E-Flux Video Rental, a video art exhibition in the Carpenter Center’s Sert Gallery set to conclude on April 13, has tried to rectify that situation, with some measure of success.
“E-flux was an intervention that called attention to this medium that was supposed to be really cheap and easy to circulate,” says Carrie Lambert-Beatty, assistant professor of Visual and Environmental Studies and of History of Art and Architecture, who spearheaded the effort to bring the exhibit to Harvard. “Artists liked it in the ’70s because they weren’t considered precious objects.”
The project contains approximately 700 works of video art, all on VHS tapes and cataloged by title and artist name, available for free to watch in the gallery or to check out and watch at home.
Longtime collaborators Julieta Aranda and Anton Vidokle first put together the video rental project in 2004, as an artistic experiment in circulation models.
Vidokle owns the E-flux Corporation, an online information site that publicizes shows and periodicals about contemporary art. When they put together E-flux Video Rental, they were concerned less with the videos themselves than with the situation in which they were presented.
As Lambert-Beatty put it, “It’s not like Netflix.”
Their goal was to interact with the community around them—New York’s Chinatown—by presenting high art material in a format that most people were familiar with. Therefore, they modeled their “social sculpture” on the neighborhood video rental store, and the work of art was that people could walk in, check out a video for free, and watch it in the comfort of their own homes.

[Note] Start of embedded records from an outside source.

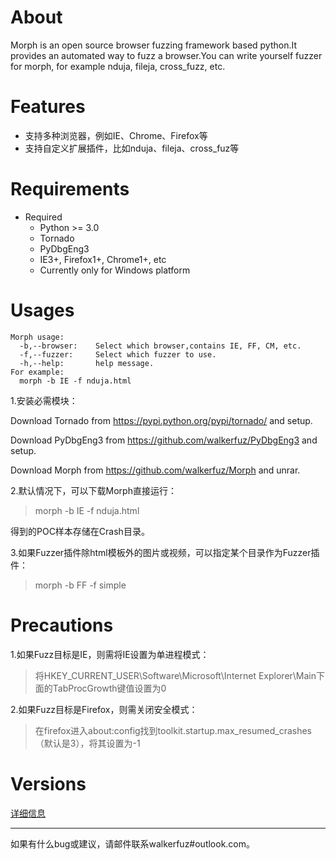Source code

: # About

Morph is an open source browser fuzzing framework based python.It provides an automated way to fuzz a browser.You can write yourself fuzzer for morph, for example nduja, fileja, cross_fuzz, etc.

# Features

* 支持多种浏览器，例如IE、Chrome、Firefox等
* 支持自定义扩展插件，比如nduja、fileja、cross_fuz等

# Requirements

* Required
    * Python >= 3.0
	* Tornado
	* PyDbgEng3
    * IE3+, Firefox1+, Chrome1+, etc
    * Currently only for Windows platform
	
# Usages

	Morph usage:
	  -b,--browser:    Select which browser,contains IE, FF, CM, etc.
	  -f,--fuzzer:     Select which fuzzer to use.
	  -h,--help:       help message.
	For example:
	  morph -b IE -f nduja.html

1.安装必需模块：

Download Tornado from https://pypi.python.org/pypi/tornado/ and setup.

Download PyDbgEng3 from https://github.com/walkerfuz/PyDbgEng3 and setup.

Download Morph from https://github.com/walkerfuz/Morph and unrar.
	  
2.默认情况下，可以下载Morph直接运行：

> morph -b IE -f nduja.html

得到的POC样本存储在Crash目录。

3.如果Fuzzer插件除html模板外的图片或视频，可以指定某个目录作为Fuzzer插件：

> morph -b FF -f simple

# Precautions

1.如果Fuzz目标是IE，则需将IE设置为单进程模式：
> 将HKEY_CURRENT_USER\Software\Microsoft\Internet Explorer\Main下面的TabProcGrowth键值设置为0

2.如果Fuzz目标是Firefox，则需关闭安全模式：
> 在firefox进入about:config找到toolkit.startup.max_resumed_crashes（默认是3），将其设置为-1

# Versions
	
[详细信息](https://github.com/walkerfuz/morph/blob/master/versions.md)

------

如果有什么bug或建议，请邮件联系walkerfuz#outlook.com。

One of the artists’ few mandates is that the exhibit must stay for at least three months in each of its destination cities, and the host gallery must organize free public screenings. Several Harvard professors and students, as well as visitors from MIT and the New York-based magazine Bidoun have or will organize screenings.
Harvard’s screening series began on March 14, with an examination of Polish videos from the 1970s and 1990s curated by History of Art and Architecture professor Ewa Lajer-Burcharth, who participated in Poland’s underground art scene in the 1980s before moving to the United States. When Lajer-Burcharth was asked to curate her evening, she began by looking in the catalog, and was surprised to find so many Polish works.

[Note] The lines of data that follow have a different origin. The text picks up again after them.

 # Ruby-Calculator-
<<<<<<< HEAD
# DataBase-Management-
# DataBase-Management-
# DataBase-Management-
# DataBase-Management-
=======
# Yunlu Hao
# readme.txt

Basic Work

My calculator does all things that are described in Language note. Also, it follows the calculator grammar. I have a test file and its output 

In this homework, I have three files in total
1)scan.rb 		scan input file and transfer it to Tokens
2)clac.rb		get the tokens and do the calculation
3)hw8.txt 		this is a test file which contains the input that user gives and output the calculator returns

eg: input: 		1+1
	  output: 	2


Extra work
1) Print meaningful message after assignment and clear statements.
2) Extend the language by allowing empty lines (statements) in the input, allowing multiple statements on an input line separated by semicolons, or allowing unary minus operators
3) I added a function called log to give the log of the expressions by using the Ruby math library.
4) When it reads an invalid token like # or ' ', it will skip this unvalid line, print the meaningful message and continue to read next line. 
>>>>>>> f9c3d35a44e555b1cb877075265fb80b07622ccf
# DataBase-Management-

“The show was obscure for an American audience,” Lajer-Burcharth says. “You look for 1970s experimental video art in Poland, and there you have it.”

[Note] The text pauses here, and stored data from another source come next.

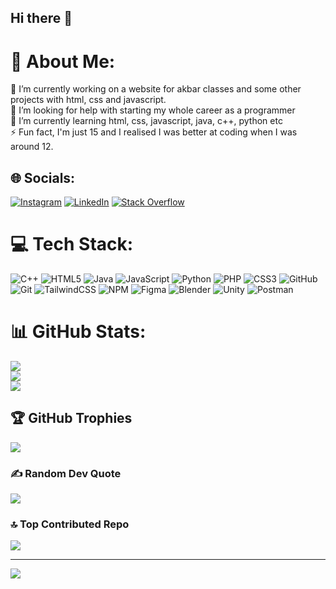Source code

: ## Hi there 👋

# 💫 About Me:
🔭 I’m currently working on a website for akbar classes and some other projects with html, css and javascript.<br>🤝 I’m looking for help with starting my whole career as a programmer<br>🌱 I’m currently learning html, css, javascript, java, c++, python etc<br>⚡ Fun fact, I'm just 15 and I realised I was better at coding when I was around 12.


## 🌐 Socials:
[![Instagram](https://img.shields.io/badge/Instagram-%23E4405F.svg?logo=Instagram&logoColor=white)](https://instagram.com/touch_grass83) [![LinkedIn](https://img.shields.io/badge/LinkedIn-%230077B5.svg?logo=linkedin&logoColor=white)](https://linkedin.com/in/AkhlaqueAlam) [![Stack Overflow](https://img.shields.io/badge/-Stackoverflow-FE7A16?logo=stack-overflow&logoColor=white)](https://stackoverflow.com/users/touch_grass83) 

# 💻 Tech Stack:
![C++](https://img.shields.io/badge/c++-%2300599C.svg?style=for-the-badge&logo=c%2B%2B&logoColor=white) ![HTML5](https://img.shields.io/badge/html5-%23E34F26.svg?style=for-the-badge&logo=html5&logoColor=white) ![Java](https://img.shields.io/badge/java-%23ED8B00.svg?style=for-the-badge&logo=openjdk&logoColor=white) ![JavaScript](https://img.shields.io/badge/javascript-%23323330.svg?style=for-the-badge&logo=javascript&logoColor=%23F7DF1E) ![Python](https://img.shields.io/badge/python-3670A0?style=for-the-badge&logo=python&logoColor=ffdd54) ![PHP](https://img.shields.io/badge/php-%23777BB4.svg?style=for-the-badge&logo=php&logoColor=white) ![CSS3](https://img.shields.io/badge/css3-%231572B6.svg?style=for-the-badge&logo=css3&logoColor=white) ![GitHub](https://img.shields.io/badge/github-%23121011.svg?style=for-the-badge&logo=github&logoColor=white) ![Git](https://img.shields.io/badge/git-%23F05033.svg?style=for-the-badge&logo=git&logoColor=white) ![TailwindCSS](https://img.shields.io/badge/tailwindcss-%2338B2AC.svg?style=for-the-badge&logo=tailwind-css&logoColor=white) ![NPM](https://img.shields.io/badge/NPM-%23CB3837.svg?style=for-the-badge&logo=npm&logoColor=white) ![Figma](https://img.shields.io/badge/figma-%23F24E1E.svg?style=for-the-badge&logo=figma&logoColor=white) ![Blender](https://img.shields.io/badge/blender-%23F5792A.svg?style=for-the-badge&logo=blender&logoColor=white) ![Unity](https://img.shields.io/badge/unity-%23000000.svg?style=for-the-badge&logo=unity&logoColor=white) ![Postman](https://img.shields.io/badge/Postman-FF6C37?style=for-the-badge&logo=postman&logoColor=white)
# 📊 GitHub Stats:
![](https://github-readme-stats.vercel.app/api?username=touchgrass83&theme=dark&hide_border=false&include_all_commits=true&count_private=true)<br/>
![](https://github-readme-streak-stats.herokuapp.com/?user=touchgrass83&theme=dark&hide_border=false)<br/>
![](https://github-readme-stats.vercel.app/api/top-langs/?username=touchgrass83&theme=dark&hide_border=false&include_all_commits=true&count_private=true&layout=compact)

## 🏆 GitHub Trophies
![](https://github-profile-trophy.vercel.app/?username=touchgrass83&theme=radical&no-frame=false&no-bg=true&margin-w=4)

### ✍️ Random Dev Quote
![](https://quotes-github-readme.vercel.app/api?type=horizontal&theme=radical)

### 🔝 Top Contributed Repo
![](https://github-contributor-stats.vercel.app/api?username=touchgrass83&limit=5&theme=dark&combine_all_yearly_contributions=true)

---
[![](https://visitcount.itsvg.in/api?id=touchgrass83&icon=0&color=3)](https://visitcount.itsvg.in)

<!-- Proudly created with GPRM ( https://gprm.itsvg.in ) -->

The exhibit collects works solicited from local artists in each host city, which explains its somewhat quirky contents. As a result of the collection’s organic growth process, its contents do not reflect a “Who’s Who” of the video art world. Nam June Paik, for instance, is nowhere to be found.
But in spite of the esoteric subject matter, the gallery has seen a steady flow of visitors, and Lambert-Beatty is pleased with how it has been received.
When Aranda and Vidokle first created the video rental scheme, they had no idea that it would last as long or travel as widely as it has—since the exhibit debuted on Ludlow Street in New York, it has traveled all over the world, everywhere from Seoul to the Canary Islands.
As Lambert-Beatty prepared to bring the show to Harvard, she sought interns from Harvard and from Boston-area art schools, and wound up with nine regular interns and four subs who staff the gallery and choose videos to play throughout the day on the gallery monitor.
“The interns are the curators of that moment,” intern Alexandra M. Hays ’09 says. “We provide a service to the Sert Gallery, but in exchange, it’s a completely invaluable learning experience for us.”
Lambert-Beatty calls E-flux Video Rental a “funny anachronism” that takes video art back to its more carefree beginnings.
“It helps give the sense that there’s something about the way this medium used to work that we’re trying to reaccess,” Lambert-Beatty says.
E-flux attempts to lower the stakes of video art, and regain the excitement of discovering new artists and sharing them with the art community. All that Aranda and Vidokle wanted to do, they say, was to get art circulating.
As Aranda puts it, “This video art could also have been Renaissance paintings.”